Eisenstadt said it is still too soon to place a figure on the impact to Ouachita Parish businesses.
"How much Ouachita Parish will be affected by this is anyone's guess at this point," Eisenstadt said. "I certainly expect there to be some contraction of retail sales and perhaps some employment effects as well."
However, because of severance packages and unemployment insurance IP employees will collect, it could be months before the magnitude of the plant closure begins to take shape through job losses and decreased sales in the retail sector.
"None of that is going to be felt immediately," Eisenstadt said.
Instead, Eisenstadt said it could be as long as two years before the area absorbs the loss. Despite the protracted amount of time, Eisenstadt said the effects will arrive in the near future.
"Over a period of time, we could see as much as an $80 million contraction in household income throughout the area, concentrated mostly in Morehouse and Ouachita parishes," Eisenstadt said.
Gov.
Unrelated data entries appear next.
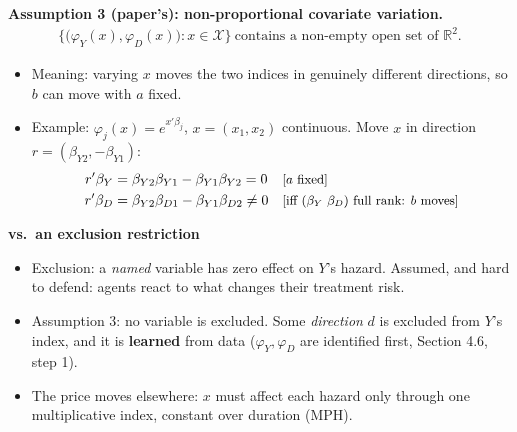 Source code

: \documentclass[11pt]{article}
\newcommand{\1}{\mathbf{1}}
\newcommand{\why}[1]{\text{\small[#1]}}
\begin{document}
\textbf{Assumption 3 (paper's): non-proportional covariate variation.}
\begin{align}
  \big\{\big(\varphi_Y(x),\varphi_D(x)\big):x\in\mathcal X\big\}\ \text{contains a non-empty open set of }\mathbb R^2. \nonumber
\end{align}
\begin{itemize}
  \item Meaning: varying $x$ moves the two indices in genuinely different directions, so $b$ can move with $a$ fixed.
  \item Example: $\varphi_j(x)=e^{x'\beta_j}$, $x=(x_1,x_2)$ continuous. Move $x$ in direction $r=(\beta_{Y2},-\beta_{Y1})$:
    \begin{align}
      r'\beta_Y &= \beta_{Y2}\beta_{Y1}-\beta_{Y1}\beta_{Y2}=0 && \why{$a$ fixed} \nonumber\\
      r'\beta_D &= \beta_{Y2}\beta_{D1}-\beta_{Y1}\beta_{D2}\neq0 && \why{iff $(\beta_Y\ \beta_D)$ full rank: $b$ moves} \nonumber
    \end{align}
\end{itemize}
\textbf{vs.\ an exclusion restriction}
\begin{itemize}
  \item Exclusion: a \emph{named} variable has zero effect on $Y$'s hazard. Assumed, and hard to defend: agents react to what changes their treatment risk.
  \item Assumption 3: no variable is excluded. Some \emph{direction} $d$ is excluded from $Y$'s index, and it is \textbf{learned} from data ($\varphi_Y,\varphi_D$ are identified first, Section 4.6, step 1).
  \item The price moves elsewhere: $x$ must affect each hazard only through one multiplicative index, constant over duration (MPH).
\end{itemize}
\end{document}
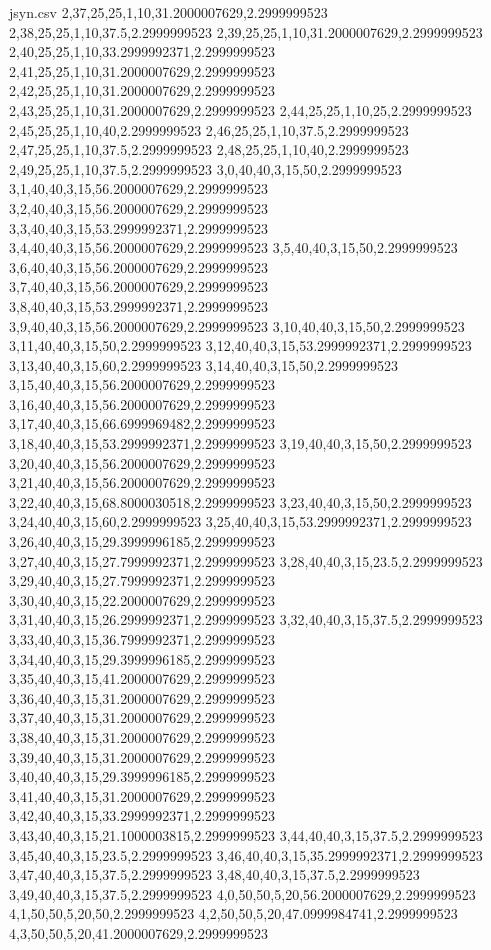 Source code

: \begin{filecontents*}{jsyn.csv}
2,37,25,25,1,10,31.2000007629,2.2999999523
2,38,25,25,1,10,37.5,2.2999999523
2,39,25,25,1,10,31.2000007629,2.2999999523
2,40,25,25,1,10,33.2999992371,2.2999999523
2,41,25,25,1,10,31.2000007629,2.2999999523
2,42,25,25,1,10,31.2000007629,2.2999999523
2,43,25,25,1,10,31.2000007629,2.2999999523
2,44,25,25,1,10,25,2.2999999523
2,45,25,25,1,10,40,2.2999999523
2,46,25,25,1,10,37.5,2.2999999523
2,47,25,25,1,10,37.5,2.2999999523
2,48,25,25,1,10,40,2.2999999523
2,49,25,25,1,10,37.5,2.2999999523
3,0,40,40,3,15,50,2.2999999523
3,1,40,40,3,15,56.2000007629,2.2999999523
3,2,40,40,3,15,56.2000007629,2.2999999523
3,3,40,40,3,15,53.2999992371,2.2999999523
3,4,40,40,3,15,56.2000007629,2.2999999523
3,5,40,40,3,15,50,2.2999999523
3,6,40,40,3,15,56.2000007629,2.2999999523
3,7,40,40,3,15,56.2000007629,2.2999999523
3,8,40,40,3,15,53.2999992371,2.2999999523
3,9,40,40,3,15,56.2000007629,2.2999999523
3,10,40,40,3,15,50,2.2999999523
3,11,40,40,3,15,50,2.2999999523
3,12,40,40,3,15,53.2999992371,2.2999999523
3,13,40,40,3,15,60,2.2999999523
3,14,40,40,3,15,50,2.2999999523
3,15,40,40,3,15,56.2000007629,2.2999999523
3,16,40,40,3,15,56.2000007629,2.2999999523
3,17,40,40,3,15,66.6999969482,2.2999999523
3,18,40,40,3,15,53.2999992371,2.2999999523
3,19,40,40,3,15,50,2.2999999523
3,20,40,40,3,15,56.2000007629,2.2999999523
3,21,40,40,3,15,56.2000007629,2.2999999523
3,22,40,40,3,15,68.8000030518,2.2999999523
3,23,40,40,3,15,50,2.2999999523
3,24,40,40,3,15,60,2.2999999523
3,25,40,40,3,15,53.2999992371,2.2999999523
3,26,40,40,3,15,29.3999996185,2.2999999523
3,27,40,40,3,15,27.7999992371,2.2999999523
3,28,40,40,3,15,23.5,2.2999999523
3,29,40,40,3,15,27.7999992371,2.2999999523
3,30,40,40,3,15,22.2000007629,2.2999999523
3,31,40,40,3,15,26.2999992371,2.2999999523
3,32,40,40,3,15,37.5,2.2999999523
3,33,40,40,3,15,36.7999992371,2.2999999523
3,34,40,40,3,15,29.3999996185,2.2999999523
3,35,40,40,3,15,41.2000007629,2.2999999523
3,36,40,40,3,15,31.2000007629,2.2999999523
3,37,40,40,3,15,31.2000007629,2.2999999523
3,38,40,40,3,15,31.2000007629,2.2999999523
3,39,40,40,3,15,31.2000007629,2.2999999523
3,40,40,40,3,15,29.3999996185,2.2999999523
3,41,40,40,3,15,31.2000007629,2.2999999523
3,42,40,40,3,15,33.2999992371,2.2999999523
3,43,40,40,3,15,21.1000003815,2.2999999523
3,44,40,40,3,15,37.5,2.2999999523
3,45,40,40,3,15,23.5,2.2999999523
3,46,40,40,3,15,35.2999992371,2.2999999523
3,47,40,40,3,15,37.5,2.2999999523
3,48,40,40,3,15,37.5,2.2999999523
3,49,40,40,3,15,37.5,2.2999999523
4,0,50,50,5,20,56.2000007629,2.2999999523
4,1,50,50,5,20,50,2.2999999523
4,2,50,50,5,20,47.0999984741,2.2999999523
4,3,50,50,5,20,41.2000007629,2.2999999523

\end{filecontents*}
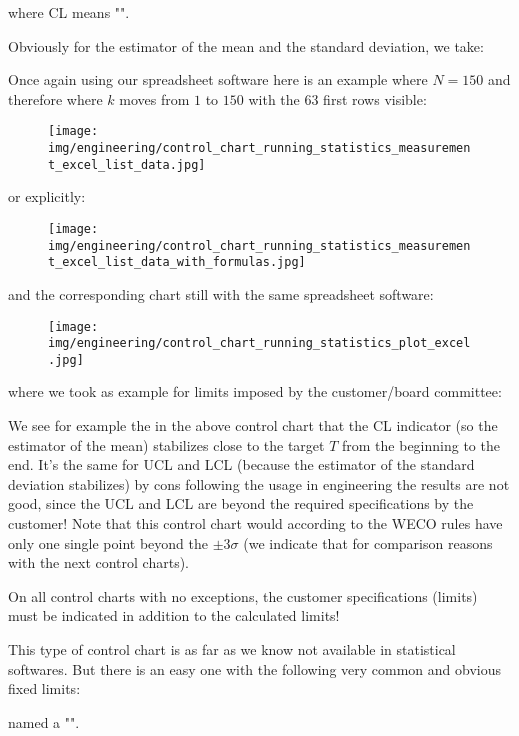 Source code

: 	where CL means "".
	
	Obviously for the estimator of the mean and the standard deviation, we take:
	
	Once again using our spreadsheet software here is an example where $N=150$ and therefore where $k$ moves from $1$ to $150$ with the $63$ first rows visible:
	\begin{figure}[H]
		\centering
		\texttt{[image: img/engineering/control\_chart\_running\_statistics\_measurement\_excel\_list\_data.jpg]}
	\end{figure}
	or explicitly:
	\begin{figure}[H]
		\centering
		\texttt{[image: img/engineering/control\_chart\_running\_statistics\_measurement\_excel\_list\_data\_with\_formulas.jpg]}
	\end{figure}
	and the corresponding chart still with the same spreadsheet software:
	\begin{figure}[H]
		\centering
		\texttt{[image: img/engineering/control\_chart\_running\_statistics\_plot\_excel.jpg]}
	\end{figure}
	where we took as example for limits imposed by the customer/board committee:
	
	We see for example the in the above control chart that the CL indicator (so the estimator of the mean) stabilizes close to the target $T$ from the beginning to the end. It's the same for UCL and LCL (because the estimator of the standard deviation stabilizes) by cons following the usage in engineering the results are not good, since the UCL and LCL are beyond the required specifications by the customer! Note that this control chart would according to the WECO rules have only one single point beyond the $\pm 3\sigma$ (we indicate that for comparison reasons  with the next control charts).
	
	\begin{tcolorbox}[title=Remark,colframe=black,arc=10pt]
	On all control charts with no exceptions, the customer specifications (limits) must be indicated in addition to the calculated limits!
	\end{tcolorbox}
	
	This type of control chart is as far as we know not available in  statistical softwares. But there is an easy one with the following very common and obvious fixed limits:
	
	named a "".
	
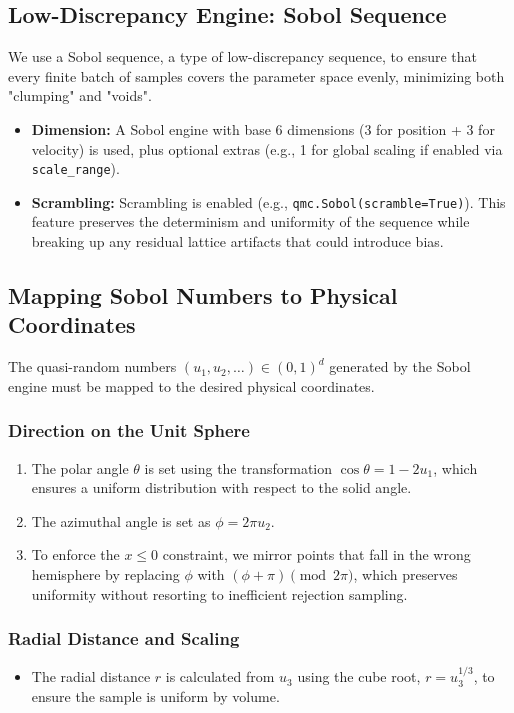 \documentclass{article}
\begin{document}
\subsection{Low-Discrepancy Engine: Sobol Sequence}
We use a Sobol sequence, a type of low-discrepancy sequence, to ensure that every finite batch of samples covers the parameter space evenly, minimizing both "clumping" and "voids".
\begin{itemize}
    \item \textbf{Dimension:} A Sobol engine with base 6 dimensions (3 for position + 3 for velocity) is used, plus optional extras (e.g., 1 for global scaling if enabled via \texttt{scale\_range}).
    \item \textbf{Scrambling:} Scrambling is enabled (e.g., \texttt{qmc.Sobol(scramble=True)}). This feature preserves the determinism and uniformity of the sequence while breaking up any residual lattice artifacts that could introduce bias.
\end{itemize}

\subsection{Mapping Sobol Numbers to Physical Coordinates}
The quasi-random numbers $(u_1, u_2, \dots) \in (0, 1)^d$ generated by the Sobol engine must be mapped to the desired physical coordinates.

\subsubsection*{Direction on the Unit Sphere}
\begin{enumerate}
    \item The polar angle $\theta$ is set using the transformation $\cos\theta = 1 - 2u_1$, which ensures a uniform distribution with respect to the solid angle.
    \item The azimuthal angle is set as $\phi = 2 \pi u_2$.
    \item To enforce the $x \le 0$ constraint, we mirror points that fall in the wrong hemisphere by replacing $\phi$ with $(\phi + \pi) \pmod{2\pi}$, which preserves uniformity without resorting to inefficient rejection sampling.
\end{enumerate}

\subsubsection*{Radial Distance and Scaling}
\begin{itemize}
    \item The radial distance $r$ is calculated from $u_3$ using the cube root, $r = u_3^{1/3}$, to ensure the sample is uniform by volume.
\end{itemize}
\end{document}
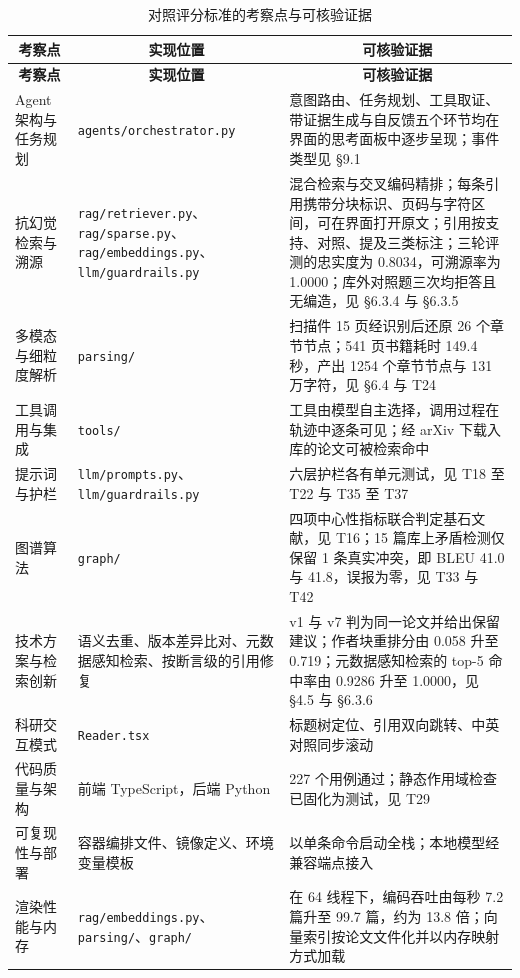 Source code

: \documentclass[UTF8,fontset=windows,zihao=5,a4paper]{ctexart}
\begin{document}
\begin{longtable}{@{}p{}p{}p{}@{}}
\caption{对照评分标准的考察点与可核验证据}\\
\toprule
\multicolumn{1}{c}{\textbf{考察点}} & \multicolumn{1}{c}{\textbf{实现位置}} & \multicolumn{1}{c}{\textbf{可核验证据}} \\
\midrule
\endfirsthead
\toprule
\multicolumn{1}{c}{\textbf{考察点}} & \multicolumn{1}{c}{\textbf{实现位置}} & \multicolumn{1}{c}{\textbf{可核验证据}} \\
\midrule
\endhead
\bottomrule
\endfoot
Agent 架构与任务规划 & \texttt{agents/orchestrator.py} & 意图路由、任务规划、工具取证、带证据生成与自反馈五个环节均在界面的思考面板中逐步呈现；事件类型见 §9.1 \\
抗幻觉检索与溯源 & \texttt{rag/retriever.py}、\texttt{rag/sparse.py}、\texttt{rag/embeddings.py}、\texttt{llm/guardrails.py} & 混合检索与交叉编码精排；每条引用携带分块标识、页码与字符区间，可在界面打开原文；引用按支持、对照、提及三类标注；三轮评测的忠实度为 0.8034，可溯源率为 1.0000；库外对照题三次均拒答且无编造，见 §6.3.4 与 §6.3.5 \\
多模态与细粒度解析 & \texttt{parsing/} & 扫描件 15 页经识别后还原 26 个章节节点；541 页书籍耗时 149.4 秒，产出 1254 个章节节点与 131 万字符，见 §6.4 与 T24 \\
工具调用与集成 & \texttt{tools/} & 工具由模型自主选择，调用过程在轨迹中逐条可见；经 arXiv 下载入库的论文可被检索命中 \\
提示词与护栏 & \texttt{llm/prompts.py}、\texttt{llm/guardrails.py} & 六层护栏各有单元测试，见 T18 至 T22 与 T35 至 T37 \\
图谱算法 & \texttt{graph/} & 四项中心性指标联合判定基石文献，见 T16；15 篇库上矛盾检测仅保留 1 条真实冲突，即 BLEU 41.0 与 41.8，误报为零，见 T33 与 T42 \\
技术方案与检索创新 & 语义去重、版本差异比对、元数据感知检索、按断言级的引用修复 & v1 与 v7 判为同一论文并给出保留建议；作者块重排分由 0.058 升至 0.719；元数据感知检索的 top-5 命中率由 0.9286 升至 1.0000，见 §4.5 与 §6.3.6 \\
科研交互模式 & \texttt{Reader.tsx} & 标题树定位、引用双向跳转、中英对照同步滚动 \\
代码质量与架构 & 前端 TypeScript，后端 Python & 227 个用例通过；静态作用域检查已固化为测试，见 T29 \\
可复现性与部署 & 容器编排文件、镜像定义、环境变量模板 & 以单条命令启动全栈；本地模型经兼容端点接入 \\
渲染性能与内存 & \texttt{rag/embeddings.py}、\texttt{parsing/}、\texttt{graph/} & 在 64 线程下，编码吞吐由每秒 7.2 篇升至 99.7 篇，约为 13.8 倍；向量索引按论文文件化并以内存映射方式加载 \\

\end{longtable}
\end{document}
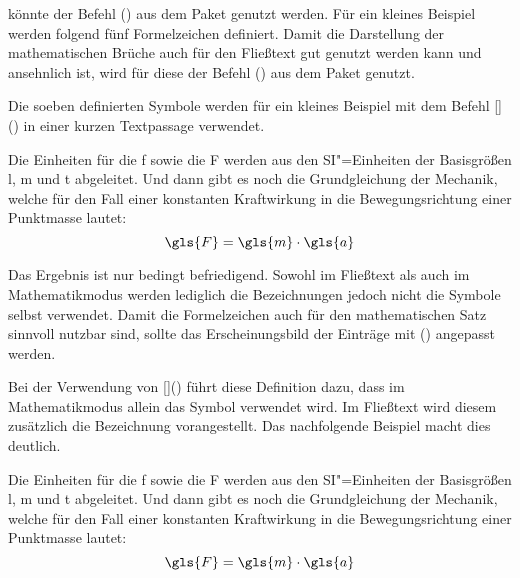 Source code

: \documentclass[%
  english,ngerman,%
  cdgeometry=no,DIV=12,automark,%
]{tudscrartcl}
\begin{document}
könnte der Befehl () aus dem Paket  
genutzt werden. Für ein kleines Beispiel werden folgend fünf Formelzeichen 
definiert. Damit die Darstellung der mathematischen Brüche auch für den 
Fließtext gut genutzt werden kann und ansehnlich ist, wird für diese der Befehl 
() aus dem Paket  genutzt.
%
\begin{Trunk*}

\end{Trunk*}
%
Die soeben definierten Symbole werden für ein kleines Beispiel mit dem Befehl 
[]() in einer kurzen 
Textpassage verwendet.
%
\begin{Hint*}
Die Einheiten für die \gls{f} sowie die \gls{F} werden aus den 
SI"=Einheiten der Basisgrößen \gls{l}, \gls{m} und \gls{t} abgeleitet.
Und dann gibt es noch die Grundgleichung der Mechanik, welche für den
Fall einer konstanten Kraftwirkung in die Bewegungsrichtung einer
Punktmasse lautet:
\[\gls{F} = \gls{m} \cdot \gls{a}\]
\end{Hint*}
%
Das Ergebnis ist nur bedingt befriedigend. Sowohl im Fließtext als auch im 
Mathematikmodus werden lediglich die Bezeichnungen jedoch nicht die Symbole 
selbst verwendet. Damit die Formelzeichen auch für den mathematischen Satz 
sinnvoll nutzbar sind, sollte das Erscheinungsbild der Einträge mit 
() angepasst werden.
%
\begin{Preamble*}
\end{Preamble*}
%
Bei der Verwendung von []() 
führt diese Definition dazu, dass im Mathematikmodus allein das Symbol 
verwendet wird. Im Fließtext wird diesem zusätzlich die Bezeichnung 
vorangestellt. Das nachfolgende Beispiel macht dies deutlich.
%
\begin{Trunk*}
Die Einheiten für die \gls{f} sowie die \gls{F} werden aus den
SI"=Einheiten der Basisgrößen \gls{l}, \gls{m} und \gls{t} abgeleitet.
Und dann gibt es noch die Grundgleichung der Mechanik, welche für den
Fall einer konstanten Kraftwirkung in die Bewegungsrichtung einer
Punktmasse lautet:
\[\gls{F} = \gls{m} \cdot \gls{a}\]

\end{Trunk*}
\end{document}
Bobby Jindal traveled to Morehouse Parish Monday to talk to mill workers and community leaders.
While in Bastrop, Jindal stressed the regional and statewide impacts of the mill's closure.
"It's a blow to our whole state," Jindal said. "When one place has trouble, we all have trouble."
Jindal said the state would work with the community to overcome the loss.
Jindal told Morehouse officials he would support the appointment of an economic development expert to develop a transition plan for the community following the mill's departure.
"We are going to find a way to create opportunity out of this situation," Jindal said. "I came here to do as much listening as talking today, and I have stressed again that the state continues to offer our support for making the best of this situation by working to reopen the facility."
The Bastrop mill was built in 1929 and has long been considered the backbone of the Morehouse Parish economy.
International Paper had considered closing the mill in 2006 but transitioned the mill in 2008 with a $10 million investment to convert the mill from finished paper products to producing pulp.